The impact of COVID-19 on ride hailing platforms in Southeast Asia has been severe

Highlights
  • Singapore-based Grab would cut just under 5 percent of its headcount
  • The 5 percent workforce amounts for about 360 Grab employees
  • The ride-hailing industry has been battered by the pandemic

Southeast Asian ride-hailing and payments firm Grab said on Tuesday it will lay off more than 300 employees due to the impact of novel coronavirus, in the latest setback to major backer SoftBank.

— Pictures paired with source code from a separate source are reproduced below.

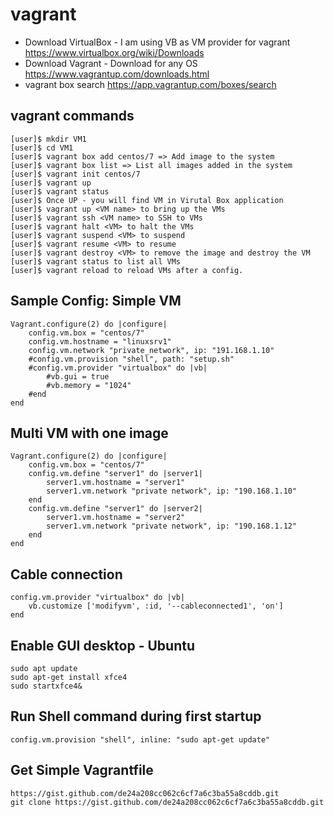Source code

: # vagrant
- Download VirtualBox - I am using VB as VM provider for vagrant
  https://www.virtualbox.org/wiki/Downloads
- Download Vagrant - Download for any OS
  https://www.vagrantup.com/downloads.html
- vagrant box search
  https://app.vagrantup.com/boxes/search

## vagrant commands
    [user]$ mkdir VM1
    [user]$ cd VM1
    [user]$ vagrant box add centos/7 => Add image to the system
    [user]$ vagrant box list => List all images added in the system
    [user]$ vagrant init centos/7
    [user]$ vagrant up
    [user]$ vagrant status
    [user]$ Once UP - you will find VM in Virutal Box application
    [user]$ vagrant up <VM name> to bring up the VMs
    [user]$ vagrant ssh <VM name> to SSH to VMs
    [user]$ vagrant halt <VM> to halt the VMs
    [user]$ vagrant suspend <VM> to suspend
    [user]$ vagrant resume <VM> to resume
    [user]$ vagrant destroy <VM> to remove the image and destroy the VM
    [user]$ vagrant status to list all VMs
    [user]$ vagrant reload to reload VMs after a config.

## Sample Config: Simple VM
    Vagrant.configure(2) do |configure| 
    	config.vm.box = "centos/7"
    	config.vm.hostname = "linuxsrv1"
    	config.vm.network "private_network", ip: "191.168.1.10"
    	#config.vm.provision "shell", path: "setup.sh"
    	#config.vm.provider "virtualbox" do |vb|
    		#vb.gui = true
    		#vb.memory = "1024"
    	#end
    end

## Multi VM with one image
    Vagrant.configure(2) do |configure| 
    	config.vm.box = "centos/7"
    	config.vm.define "server1" do |server1|
    		server1.vm.hostname = "server1"
    		server1.vm.network "private network", ip: "190.168.1.10"
    	end
    	config.vm.define "server1" do |server2|
    		server1.vm.hostname = "server2"
    		server1.vm.network "private network", ip: "190.168.1.12"
    	end
    end

## Cable connection
    config.vm.provider "virtualbox" do |vb|
    	vb.customize ['modifyvm', :id, '--cableconnected1', 'on']
    end

## Enable GUI desktop - Ubuntu
    sudo apt update
    sudo apt-get install xfce4
    sudo startxfce4&
    
## Run Shell command during first startup
    config.vm.provision "shell", inline: "sudo apt-get update"

## Get Simple Vagrantfile
    https://gist.github.com/de24a208cc062c6cf7a6c3ba55a8cddb.git
    git clone https://gist.github.com/de24a208cc062c6cf7a6c3ba55a8cddb.git
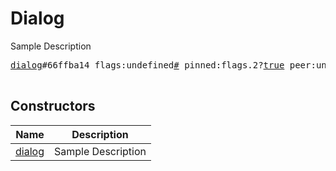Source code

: # Dialog

Sample Description

<pre>
<a href="../constructor/dialog">dialog</a>#66ffba14 flags:undefined<a href="../type/#.md">#</a> pinned:flags.2?<a href="../type/true.md">true</a> peer:undefined<a href="../type/Peer.md">Peer</a> top_message:undefined<a href="../type/int.md">int</a> read_inbox_max_id:undefined<a href="../type/int.md">int</a> read_outbox_max_id:undefined<a href="../type/int.md">int</a> unread_count:undefined<a href="../type/int.md">int</a> notify_settings:undefined<a href="../type/PeerNotifySettings.md">PeerNotifySettings</a> pts:flags.0?<a href="../type/int.md">int</a> draft:flags.1?<a href="../type/DraftMessage.md">DraftMessage</a> = undefined<a href="../type/Dialog.md">Dialog</a>;

</pre>

## Constructors

| Name | Description |
|------|-------------|
| [dialog](../constructor/dialog.md) | Sample Description |

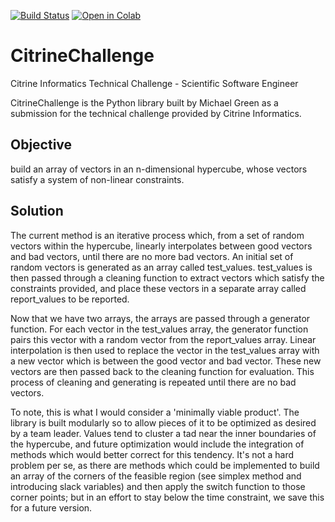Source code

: [![Build Status](https://travis-ci.com/1mikegrn/CitrineChallenge.svg?branch=master)](https://travis-ci.com/1mikegrn/CitrineChallenge)
[![Open in Colab](https://colab.research.google.com/assets/colab-badge.svg)](https://colab.research.google.com/github/1mikegrn/CitrineChallenge/blob/master/colab/CitrineChallenge.ipynb)

# CitrineChallenge

Citrine Informatics Technical Challenge - Scientific Software Engineer

CitrineChallenge is the Python library built by Michael Green as a submission
for the technical challenge provided by Citrine Informatics.

## Objective

build an array of vectors in an n-dimensional hypercube, whose vectors
satisfy a system of non-linear constraints.

## Solution

The current method is an iterative process which, from a set of random
vectors within the hypercube, linearly interpolates between good vectors and bad
vectors, until there are no more bad vectors. An initial set of random vectors
is generated as an array called test_values. test_values is then passed through
a cleaning function to extract vectors which satisfy the constraints provided,
and place these vectors in a separate array called report_values to be reported.

Now that we have two arrays, the arrays are passed through a generator function.
For each vector in the test_values array, the generator function pairs this
vector with a random vector from the report_values array. Linear interpolation
is then used to replace the vector in the test_values array with a new vector
which is between the good vector and bad vector. These new vectors are then
passed back to the cleaning function for evaluation. This process of cleaning
and generating is repeated until there are no bad vectors.

To note, this is what I would consider a 'minimally viable product'. The library
is built modularly so to allow pieces of it to be optimized as desired by a
team leader. Values tend to cluster a tad near the inner boundaries of the
hypercube, and future optimization would include the integration of methods
which would better correct for this tendency. It's not a hard problem per se, as
there are methods which could be implemented to build an array of the corners of
the feasible region (see simplex method and introducing slack variables) and
then apply the switch function to those corner points; but in an effort to stay
below the time constraint, we save this for a future version.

Southeast Asia's most valuable startup with a valuation of $14 billion (roughly Rs. 1.06 lakh crores) informed staff of the cuts at a townhall meeting, according to people with knowledge of the matter.

CEO Anthony Tan told staff in a note which was shared with Reuters the company would cut about 5 percent of its headcount or about 360 employees.

Singapore-based Grab, which is active in eight countries, did not face capitalisation issues and would be "sunsetting non-core projects, consolidating teams and pivoting to focus on deliveries", a spokeswoman said.

Grab currently has $3 billion (roughly Rs. 22,821 crores) in reserves, according to a source with knowledge of the matter.

The layoffs are the latest restructuring at a SoftBank Group portfolio company.

"Venture-backed companies are responsible for maximising growth while being financially sustainable in light of volatile financial markets, so re-balancing of resources in the long journey sometimes becomes critical to their success," said Varun Mittal, who heads the emerging markets fintech business at consultancy EY.

The ride-hailing industry has been battered by the pandemic, with SoftBank-backed Uber and Ola cutting jobs and costs.

The impact in Southeast Asia has been severe, with 11 drivers for Grab and rival Gojek telling Reuters last week they had their income slashed by more than half during the outbreak.